当時の管理・運営は、県や市、民間機関・団体で構成する第三セクター「小名浜マリーナ(株)」でしたが、東日本大震災の影響により平成23年に解散しています。マリーナの総面積は15.1ha(陸域3.1ha、水域12ha)で、陸上保管を含めてクルーザーやモーターボートなど351隻が係留・保管できる東北屈指の誇れるマリーナでした。
大震災後には、徐々に県によって旧マリーナの防波堤や桟橋などの復旧工事が行われ、平成28年に緑地や海上遊歩道、釣り桟橋など施設の一部が一般開放されました。さらに平成30年に入り、メイン桟橋 ・一時係留浮桟橋・ディンギー桟橋・ディンギーヤード等が供用開始され、のんびりと休日を過ごすことができます。しかし、桟橋利用は制限中であり、かつての誇れるマリーナの姿はありません。
漁業権の設定もなく、防波堤で守られたこの水面を、活用しない手はありません。当面は、磯遊び等の利用になるでしょうが、マリンスポーツの拠点としたい。例えば、BBQやキャンプ、トライアスロンのスタート・ゴール会場、ちいさなボートやたらい漕ぎ競争等、いろいろできるはず。そうでなければ巨大な海水魚の釣り堀にできないか。課題は、港湾管理者である福島県港湾管理事務所がそれらの活動を積極的に支援するかどうかです。ぜひ福島県は管理を民間事業者に委託してもらいたい。当該民間事業者が、民間ならでは自由な発想をし、利用促進につなげる施策を次々を行うことで、実質的な利用が進むはずです。プレジャーボートの利用が増えてくれば、将来的には、かつておこなわれていたビルフィッシュトーナメントの開催です。
崖の上に立つ小名浜オーシャンホテル。この地は、天然記念物ウミウの繁殖地である照島からも近く、かつての「照島ランド」という遊園地があった地でもあります。
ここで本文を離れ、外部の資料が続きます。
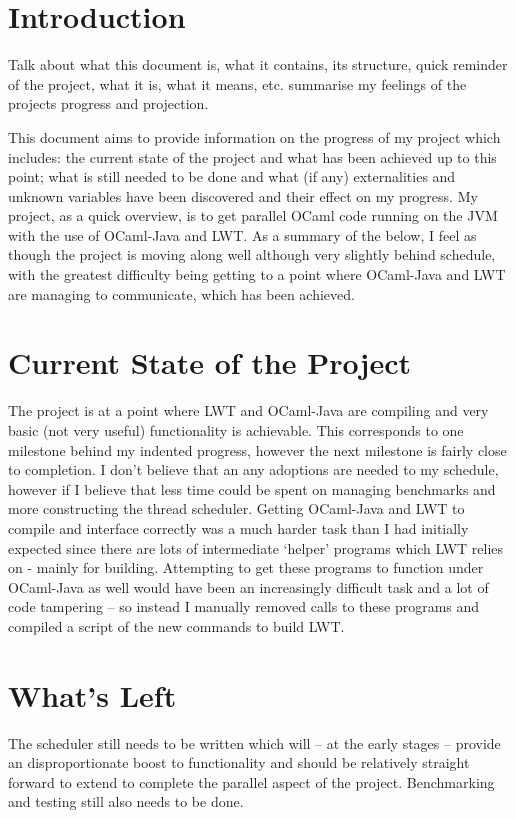 \documentclass[a4paper]{article}
\begin{document}


\section{Introduction}
Talk about what this document is, what it contains, its structure, quick reminder of the project, what it is, what it means, etc. summarise my feelings of the projects progress and projection.

This document aims to provide information on the progress of my project which includes: the current state of the project and what has been achieved up to this point; what is still needed to be done and what (if any) externalities and unknown variables have been discovered and their effect on my progress. My project, as a quick overview, is to get parallel OCaml code running on the JVM with the use of OCaml-Java and LWT. As a summary of the below, I feel as though the project is moving along well although very slightly behind schedule, with the greatest difficulty being getting to a point where OCaml-Java and LWT are managing to communicate, which has been achieved.

\section{Current State of the Project}
The project is at a point where LWT and OCaml-Java are compiling and very basic (not very useful) functionality is achievable. This corresponds to one milestone behind my indented progress, however the next milestone is fairly close to completion. I don't believe that an any adoptions are needed to my schedule, however if I believe that less time could be spent on managing benchmarks and more constructing the thread scheduler. Getting OCaml-Java and LWT to compile and interface correctly was a much harder task than I had initially expected since there are lots of intermediate `helper' programs which LWT relies on - mainly for building. Attempting to get these programs to function under OCaml-Java as well would have been an increasingly difficult task and a lot of code tampering -- so instead I manually removed calls to these programs and compiled a script of the new commands to build LWT.

\section{What's Left}
The scheduler still needs to be written which will -- at the early stages -- provide an disproportionate boost to functionality and should be relatively straight forward to extend to complete the parallel aspect of the project. Benchmarking and testing still also needs to be done.
\end{document}

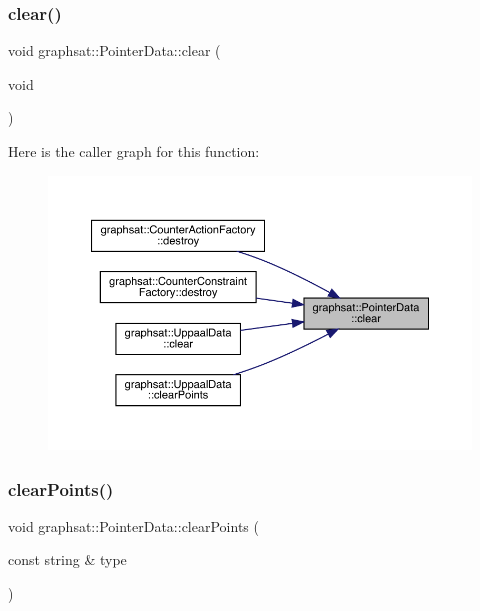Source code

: \subsubsection{\texorpdfstring{clear()}{clear()}}
{\footnotesize\ttfamily void graphsat\+::\+Pointer\+Data\+::clear (\begin{DoxyParamCaption}\item[{void}]{ }\end{DoxyParamCaption})\hspace{0.3cm}{\ttfamily [inline]}}

Here is the caller graph for this function\+:\nopagebreak
\begin{figure}[H]
\begin{center}
\leavevmode
\includegraphics[width=350pt]{classgraphsat_1_1_pointer_data_ad550598884f265fc41845f2818070422_icgraph}
\end{center}
\end{figure}
\mbox{\label{classgraphsat_1_1_pointer_data_ac609e904c48f7cc8b136eb5208bd5ffe}} 
\subsubsection{\texorpdfstring{clearPoints()}{clearPoints()}\hspace{0.1cm}{\footnotesize\ttfamily [1/2]}}
{\footnotesize\ttfamily void graphsat\+::\+Pointer\+Data\+::clear\+Points (\begin{DoxyParamCaption}\item[{const string \&}]{type }\end{DoxyParamCaption})\hspace{0.3cm}{\ttfamily [inline]}}

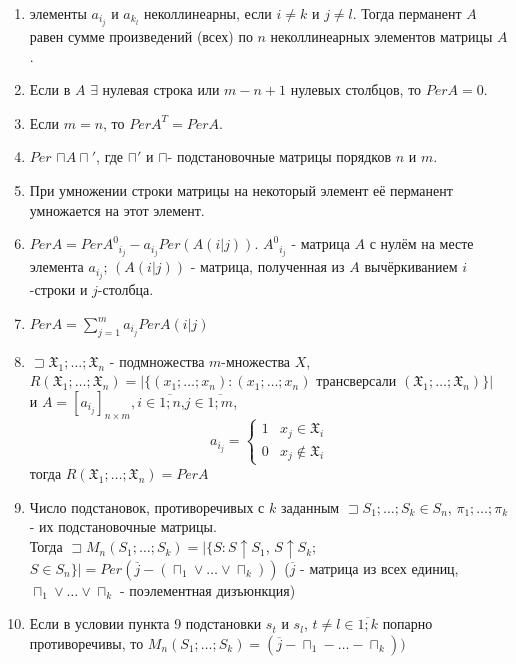 \prop
\begin{enumerate}
	\item \opr элементы $a_{i_j}$ и $a_{k_l}$ неколлинеарны, если $i\neq k$ и $j\neq l$. Тогда перманент $A$ равен сумме произведений (всех) по $n$ неколлинеарных элементов матрицы $A$.
	\item Если в $A$ $\exists$ нулевая строка или $m-n+1$ нулевых столбцов, то $Per A=0$.
 	\item Если $m=n$, то $Per A^T = Per A$.
	\item $Per$ $\sqcap A\sqcap'$, где $\sqcap'$ и $\sqcap$- подстановочные матрицы порядков $n$ и $m$.
	\item При умножении строки матрицы на некоторый элемент её перманент умножается на этот элемент.
	\item $Per A=Per {A^0}_{i_j} - a_{i_j} Per(A(i|j))$. ${A^0}_{i_j}$ - матрица $A$ с нулём на месте элемента $a_{i_j}$; $(A(i|j))$ - матрица, полученная из $A$ вычёркиванием $i$-строки и $j$-столбца.
	\item $Per A = \sum\limits_{j=1}^m a_{i_j} Per A(i|j)$
	\item $\sqsupset \mathfrak{X}_1; \ldots;\mathfrak{X}_n$ - подмножества $m$-множества $X$, \\$R(\mathfrak{X}_1;\ldots;\mathfrak{X}_n)=|\{(x_1;\ldots;x_n):(x_1;\ldots;x_n)$ трансверсали $(\mathfrak{X}_1;\ldots;\mathfrak{X}_n)\}|$ \\и $A=[a_{i_j}]_{n \times m},i\in\overline{1;n}$,$j\in\overline{1;m}$,  
        \begin{equation*}
            a_{i_j} = 
            \begin{cases}
            1 &\text{$x_j \in \mathfrak{X}_i$}\\
            0 &\text{$x_j \notin \mathfrak{X}_i$}
            \end{cases}
            \end{equation*}
            тогда $R(\mathfrak{X}_1;\ldots;\mathfrak{X}_n)=PerA$
    \item Число подстановок, противоречивых с $k$ заданным $\sqsupset S_1;\ldots;S_k \in S_n$, $\pi_1;\ldots;\pi_k$ - их подстановочные матрицы. \\ Тогда $\sqsupset M_n(S_1;\ldots;S_k)=|\{S:S\uparrow S_1$, $S\uparrow S_k$; $S\in S_n \} | = Per(\overline j-(\sqcap_1\vee \ldots \vee \sqcap_k))$ ($\overline j$ - матрица из всех единиц, $\sqcap_1\vee \ldots \vee \sqcap_k$ - поэлементная дизъюнкция)
    \item Если в условии пункта 9 подстановки $s_t$ и $s_l$, $t \neq l \in \overline{1;k}$ попарно противоречивы, то $M_n(S_1; \ldots; S_k)=(\overline j - \sqcap_1 - \ldots - \sqcap_k))$

\end{enumerate}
原則、立ち入り禁止区域とされている、消波ブロックの剣浜突堤。
突堤の先端には、何人かの釣り人の姿がありました。釣果は???のようでしたが、運が良ければクロダイが釣れることもあるそうです。マリーナ内にも釣り桟橋はあるのですが、いかんせん水深が浅すぎで、本格的な釣り人にとっては物足りないようです。